== Segment start ==

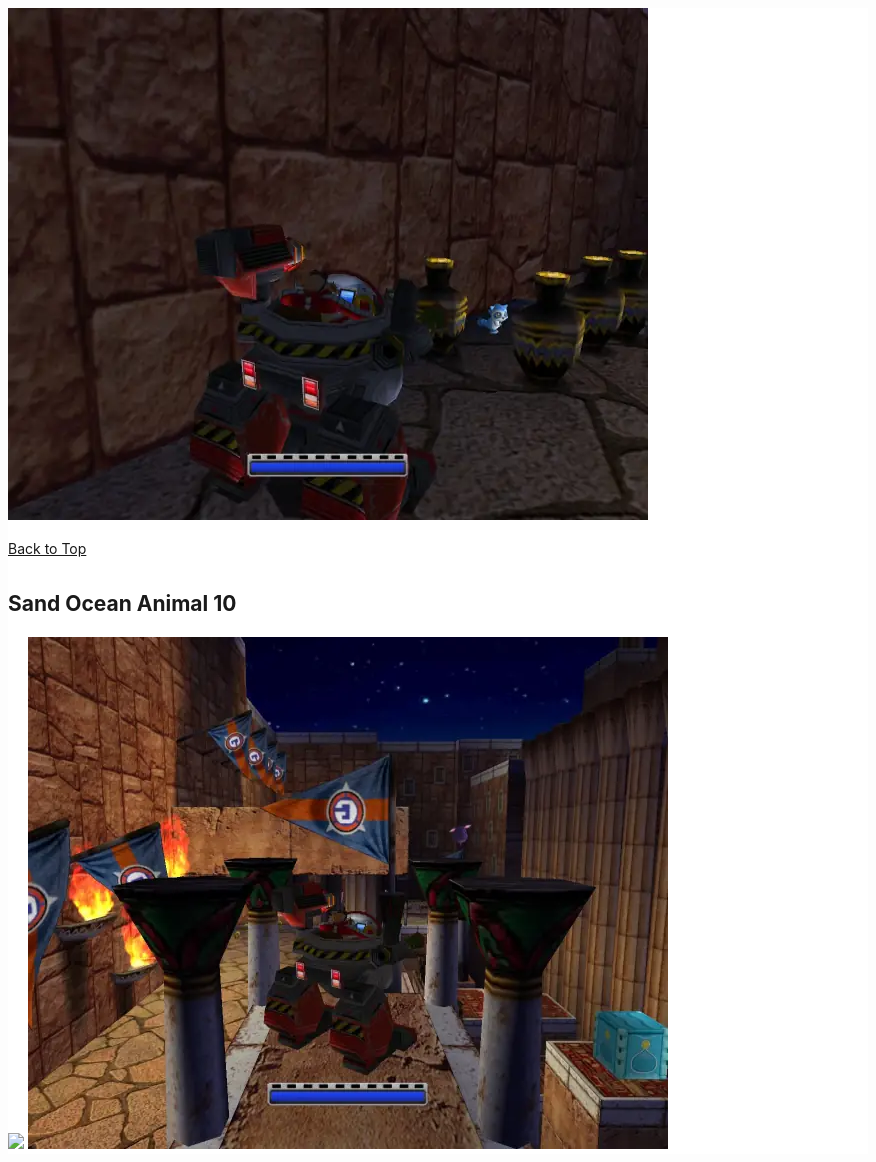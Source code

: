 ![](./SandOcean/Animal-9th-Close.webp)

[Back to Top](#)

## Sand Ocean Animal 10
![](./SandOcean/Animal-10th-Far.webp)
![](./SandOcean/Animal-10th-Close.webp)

== Segment end ==
== Segment start ==

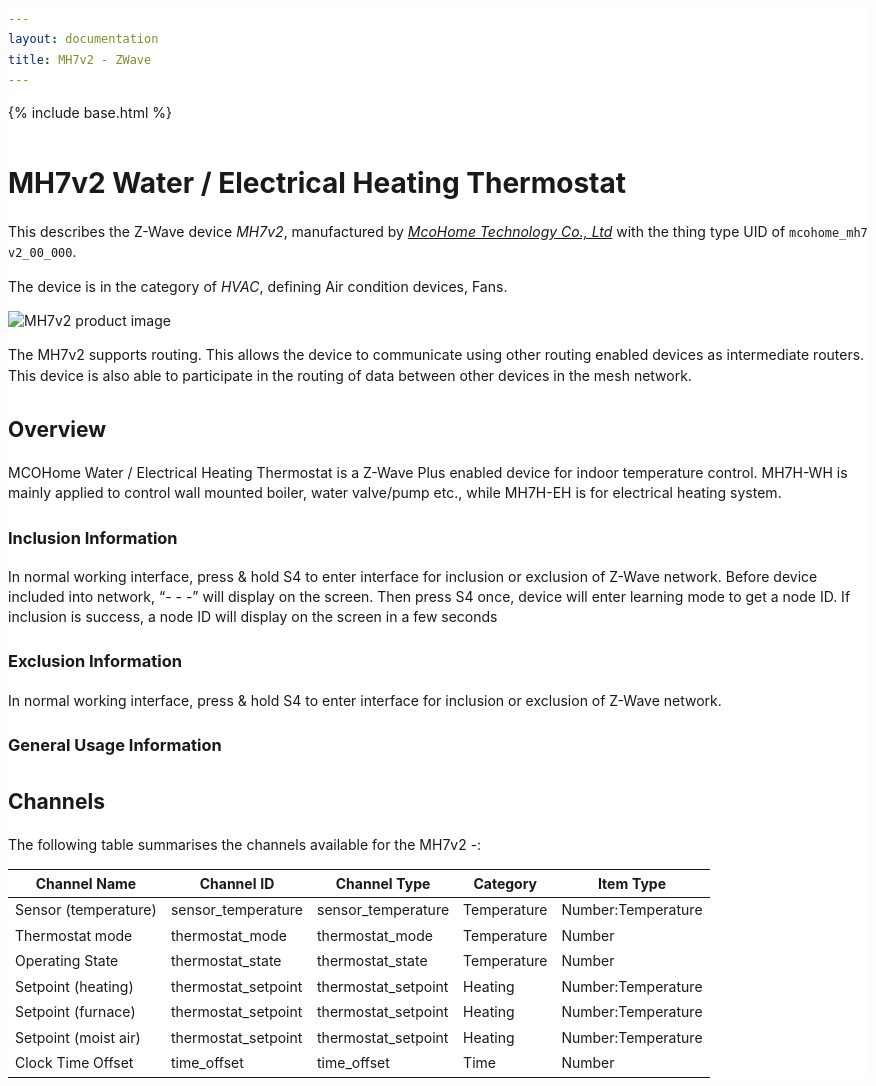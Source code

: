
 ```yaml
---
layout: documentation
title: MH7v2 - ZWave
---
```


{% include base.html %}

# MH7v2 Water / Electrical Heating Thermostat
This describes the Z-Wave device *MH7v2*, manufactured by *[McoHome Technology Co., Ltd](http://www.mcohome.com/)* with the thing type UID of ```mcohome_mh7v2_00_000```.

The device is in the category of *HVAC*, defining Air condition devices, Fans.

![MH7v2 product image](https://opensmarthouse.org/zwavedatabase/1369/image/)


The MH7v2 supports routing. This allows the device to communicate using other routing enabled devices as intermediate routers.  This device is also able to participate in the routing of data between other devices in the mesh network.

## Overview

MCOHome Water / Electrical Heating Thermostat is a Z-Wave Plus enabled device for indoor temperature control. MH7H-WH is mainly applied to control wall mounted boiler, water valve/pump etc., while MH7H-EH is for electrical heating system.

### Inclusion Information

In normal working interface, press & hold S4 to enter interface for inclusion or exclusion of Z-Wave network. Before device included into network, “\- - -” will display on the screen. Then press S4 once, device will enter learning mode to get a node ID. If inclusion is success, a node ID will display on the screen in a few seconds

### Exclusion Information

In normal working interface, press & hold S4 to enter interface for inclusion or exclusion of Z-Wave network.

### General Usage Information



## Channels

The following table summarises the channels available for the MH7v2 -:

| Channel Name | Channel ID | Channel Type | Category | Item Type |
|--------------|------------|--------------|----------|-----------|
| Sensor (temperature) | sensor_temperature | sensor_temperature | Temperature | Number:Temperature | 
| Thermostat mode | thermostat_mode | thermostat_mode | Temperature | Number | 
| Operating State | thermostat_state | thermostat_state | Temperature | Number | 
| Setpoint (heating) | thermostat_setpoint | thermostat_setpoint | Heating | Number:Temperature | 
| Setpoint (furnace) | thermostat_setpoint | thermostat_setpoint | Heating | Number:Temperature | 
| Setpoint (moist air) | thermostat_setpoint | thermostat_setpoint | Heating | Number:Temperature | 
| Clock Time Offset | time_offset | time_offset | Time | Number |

== Segment end ==
== Segment start ==

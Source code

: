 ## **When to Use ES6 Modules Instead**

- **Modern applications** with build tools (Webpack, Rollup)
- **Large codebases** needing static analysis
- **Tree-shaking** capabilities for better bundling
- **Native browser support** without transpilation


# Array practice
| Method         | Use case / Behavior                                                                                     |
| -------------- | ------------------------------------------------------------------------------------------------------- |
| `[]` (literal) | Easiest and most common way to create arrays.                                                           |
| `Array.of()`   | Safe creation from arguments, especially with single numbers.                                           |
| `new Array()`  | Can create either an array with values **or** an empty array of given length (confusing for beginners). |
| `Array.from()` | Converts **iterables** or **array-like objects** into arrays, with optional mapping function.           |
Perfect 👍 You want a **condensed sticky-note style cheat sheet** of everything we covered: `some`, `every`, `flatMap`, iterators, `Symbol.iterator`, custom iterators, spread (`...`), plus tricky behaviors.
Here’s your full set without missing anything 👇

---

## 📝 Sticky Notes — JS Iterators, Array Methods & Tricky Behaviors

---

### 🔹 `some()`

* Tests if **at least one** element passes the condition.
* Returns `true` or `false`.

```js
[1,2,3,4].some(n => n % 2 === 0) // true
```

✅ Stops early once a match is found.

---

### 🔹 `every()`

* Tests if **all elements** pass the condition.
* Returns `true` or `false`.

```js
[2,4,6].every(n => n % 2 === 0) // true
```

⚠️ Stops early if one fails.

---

== Segment end ==

> [What to produce]: Lines in the listing above that contain the word "some" must be copied; leave out the rest.

> [Completed exercise]:
Perfect 👍 You want a **condensed sticky-note style cheat sheet** of everything we covered: `some`, `every`, `flatMap`, iterators, `Symbol.iterator`, custom iterators, spread (`...`), plus tricky behaviors.
### 🔹 `some()`
[1,2,3,4].some(n => n % 2 === 0) // true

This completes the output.